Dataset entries
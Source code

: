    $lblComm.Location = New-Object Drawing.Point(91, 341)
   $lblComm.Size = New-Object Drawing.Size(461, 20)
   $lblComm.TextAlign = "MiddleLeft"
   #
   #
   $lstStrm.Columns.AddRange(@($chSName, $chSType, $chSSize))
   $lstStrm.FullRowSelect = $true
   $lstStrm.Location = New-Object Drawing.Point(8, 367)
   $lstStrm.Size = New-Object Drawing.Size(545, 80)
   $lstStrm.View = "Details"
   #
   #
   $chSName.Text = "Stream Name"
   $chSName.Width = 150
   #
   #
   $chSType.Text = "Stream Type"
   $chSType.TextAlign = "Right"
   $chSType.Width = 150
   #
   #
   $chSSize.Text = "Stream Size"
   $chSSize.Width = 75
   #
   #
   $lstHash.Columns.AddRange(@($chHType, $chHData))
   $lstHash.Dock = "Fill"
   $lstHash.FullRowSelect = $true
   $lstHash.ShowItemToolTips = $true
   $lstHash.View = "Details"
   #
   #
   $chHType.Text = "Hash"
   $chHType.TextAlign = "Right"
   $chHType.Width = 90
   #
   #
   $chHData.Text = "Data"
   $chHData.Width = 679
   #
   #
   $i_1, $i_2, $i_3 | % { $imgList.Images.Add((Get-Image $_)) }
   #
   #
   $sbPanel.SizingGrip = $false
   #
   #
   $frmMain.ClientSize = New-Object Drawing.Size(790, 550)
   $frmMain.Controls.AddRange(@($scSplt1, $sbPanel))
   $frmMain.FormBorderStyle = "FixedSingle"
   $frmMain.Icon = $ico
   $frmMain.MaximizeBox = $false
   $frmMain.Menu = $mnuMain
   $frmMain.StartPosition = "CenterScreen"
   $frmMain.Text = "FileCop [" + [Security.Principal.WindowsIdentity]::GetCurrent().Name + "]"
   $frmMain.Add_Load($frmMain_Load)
* * *
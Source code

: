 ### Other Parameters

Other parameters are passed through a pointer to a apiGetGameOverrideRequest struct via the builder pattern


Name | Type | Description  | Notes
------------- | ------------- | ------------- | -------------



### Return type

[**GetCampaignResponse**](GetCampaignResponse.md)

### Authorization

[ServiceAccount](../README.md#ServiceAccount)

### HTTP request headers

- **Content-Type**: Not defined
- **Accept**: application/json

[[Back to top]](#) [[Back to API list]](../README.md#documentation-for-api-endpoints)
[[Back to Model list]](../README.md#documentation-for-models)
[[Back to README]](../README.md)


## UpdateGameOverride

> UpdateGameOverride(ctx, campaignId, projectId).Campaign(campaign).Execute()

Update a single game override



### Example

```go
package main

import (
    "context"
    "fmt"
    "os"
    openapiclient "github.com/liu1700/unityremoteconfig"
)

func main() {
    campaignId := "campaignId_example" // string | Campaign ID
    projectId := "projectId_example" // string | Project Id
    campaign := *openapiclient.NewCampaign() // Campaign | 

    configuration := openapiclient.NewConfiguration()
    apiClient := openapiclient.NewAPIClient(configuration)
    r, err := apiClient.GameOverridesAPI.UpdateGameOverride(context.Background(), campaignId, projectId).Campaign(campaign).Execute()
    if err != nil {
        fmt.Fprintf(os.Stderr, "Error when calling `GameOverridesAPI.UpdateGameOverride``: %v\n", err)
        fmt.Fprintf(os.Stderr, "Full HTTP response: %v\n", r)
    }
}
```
---
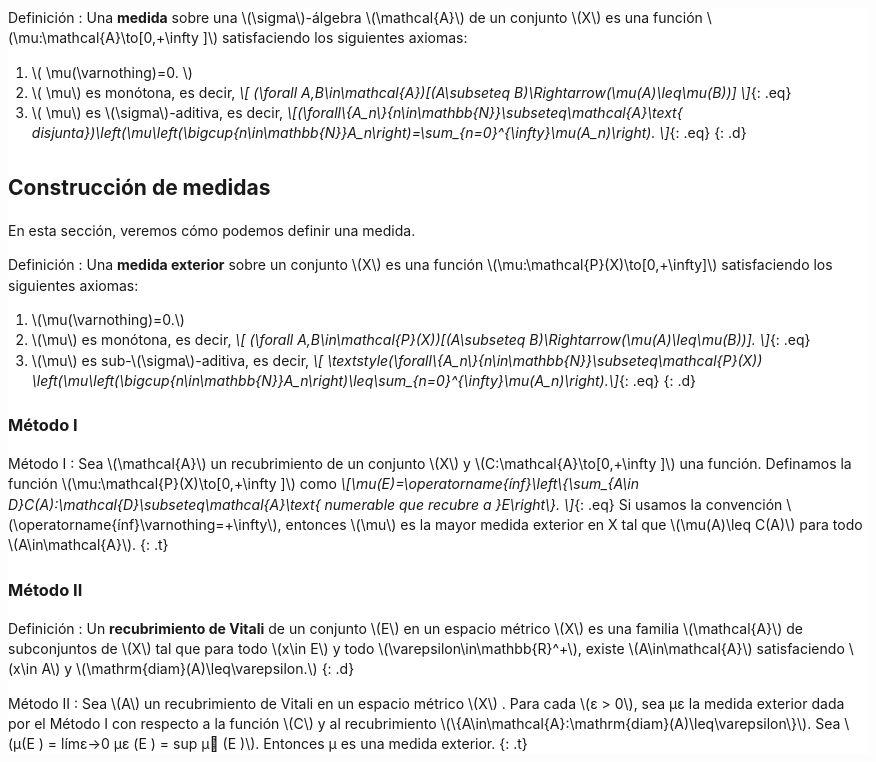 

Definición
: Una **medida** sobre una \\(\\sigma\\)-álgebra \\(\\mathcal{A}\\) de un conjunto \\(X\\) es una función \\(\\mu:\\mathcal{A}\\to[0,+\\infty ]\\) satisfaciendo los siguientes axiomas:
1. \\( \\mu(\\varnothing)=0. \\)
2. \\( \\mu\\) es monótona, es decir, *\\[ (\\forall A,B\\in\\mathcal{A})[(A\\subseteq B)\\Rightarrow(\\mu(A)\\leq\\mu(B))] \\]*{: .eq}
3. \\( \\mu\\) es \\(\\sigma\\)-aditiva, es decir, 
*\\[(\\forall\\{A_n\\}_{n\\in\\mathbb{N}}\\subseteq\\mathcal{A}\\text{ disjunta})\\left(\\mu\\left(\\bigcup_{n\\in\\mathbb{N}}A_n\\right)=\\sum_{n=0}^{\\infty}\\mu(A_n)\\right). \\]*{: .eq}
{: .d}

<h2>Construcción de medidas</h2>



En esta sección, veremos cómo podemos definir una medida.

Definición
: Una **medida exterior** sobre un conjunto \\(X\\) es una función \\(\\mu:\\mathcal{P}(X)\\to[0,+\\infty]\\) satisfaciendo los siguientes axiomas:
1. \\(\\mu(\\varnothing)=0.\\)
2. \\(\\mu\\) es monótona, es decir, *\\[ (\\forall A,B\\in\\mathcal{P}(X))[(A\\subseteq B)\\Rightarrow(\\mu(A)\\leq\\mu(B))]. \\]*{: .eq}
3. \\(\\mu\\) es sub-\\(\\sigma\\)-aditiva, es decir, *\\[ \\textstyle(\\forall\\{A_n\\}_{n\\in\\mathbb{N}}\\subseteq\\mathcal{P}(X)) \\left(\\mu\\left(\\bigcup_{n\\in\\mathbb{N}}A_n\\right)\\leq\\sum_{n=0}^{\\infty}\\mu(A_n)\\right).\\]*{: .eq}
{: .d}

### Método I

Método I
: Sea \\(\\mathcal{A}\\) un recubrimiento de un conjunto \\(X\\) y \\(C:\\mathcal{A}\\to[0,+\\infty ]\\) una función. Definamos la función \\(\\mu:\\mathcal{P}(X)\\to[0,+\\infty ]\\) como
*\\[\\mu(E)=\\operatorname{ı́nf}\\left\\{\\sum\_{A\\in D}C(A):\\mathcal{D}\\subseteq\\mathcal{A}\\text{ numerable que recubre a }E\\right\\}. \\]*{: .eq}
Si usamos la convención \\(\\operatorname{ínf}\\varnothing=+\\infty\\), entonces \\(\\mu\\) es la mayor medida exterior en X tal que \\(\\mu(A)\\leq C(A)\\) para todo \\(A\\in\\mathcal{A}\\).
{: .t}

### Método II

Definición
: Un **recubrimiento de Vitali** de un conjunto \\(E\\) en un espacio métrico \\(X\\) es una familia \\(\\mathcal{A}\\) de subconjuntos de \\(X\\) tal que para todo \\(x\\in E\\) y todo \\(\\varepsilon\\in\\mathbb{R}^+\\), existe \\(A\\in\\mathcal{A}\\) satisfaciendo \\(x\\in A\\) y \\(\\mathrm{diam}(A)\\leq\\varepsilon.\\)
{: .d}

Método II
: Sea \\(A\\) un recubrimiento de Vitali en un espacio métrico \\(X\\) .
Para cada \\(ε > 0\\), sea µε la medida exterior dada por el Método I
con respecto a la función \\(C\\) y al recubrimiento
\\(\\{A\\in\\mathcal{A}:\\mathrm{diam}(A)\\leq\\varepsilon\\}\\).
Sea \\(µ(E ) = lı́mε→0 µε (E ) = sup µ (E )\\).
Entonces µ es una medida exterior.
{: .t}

** Description of the task **
Look through the data above and return exactly the lines from the one that contains "Una **medida exterior**" to the one that contains "numerable que recubre", inclusive, with nothing else.

** Answer to this task **
: Una **medida exterior** sobre un conjunto \\(X\\) es una función \\(\\mu:\\mathcal{P}(X)\\to[0,+\\infty]\\) satisfaciendo los siguientes axiomas:
1. \\(\\mu(\\varnothing)=0.\\)
2. \\(\\mu\\) es monótona, es decir, *\\[ (\\forall A,B\\in\\mathcal{P}(X))[(A\\subseteq B)\\Rightarrow(\\mu(A)\\leq\\mu(B))]. \\]*{: .eq}
3. \\(\\mu\\) es sub-\\(\\sigma\\)-aditiva, es decir, *\\[ \\textstyle(\\forall\\{A_n\\}_{n\\in\\mathbb{N}}\\subseteq\\mathcal{P}(X)) \\left(\\mu\\left(\\bigcup_{n\\in\\mathbb{N}}A_n\\right)\\leq\\sum_{n=0}^{\\infty}\\mu(A_n)\\right).\\]*{: .eq}
{: .d}

### Método I

Método I
: Sea \\(\\mathcal{A}\\) un recubrimiento de un conjunto \\(X\\) y \\(C:\\mathcal{A}\\to[0,+\\infty ]\\) una función. Definamos la función \\(\\mu:\\mathcal{P}(X)\\to[0,+\\infty ]\\) como
*\\[\\mu(E)=\\operatorname{ı́nf}\\left\\{\\sum\_{A\\in D}C(A):\\mathcal{D}\\subseteq\\mathcal{A}\\text{ numerable que recubre a }E\\right\\}. \\]*{: .eq}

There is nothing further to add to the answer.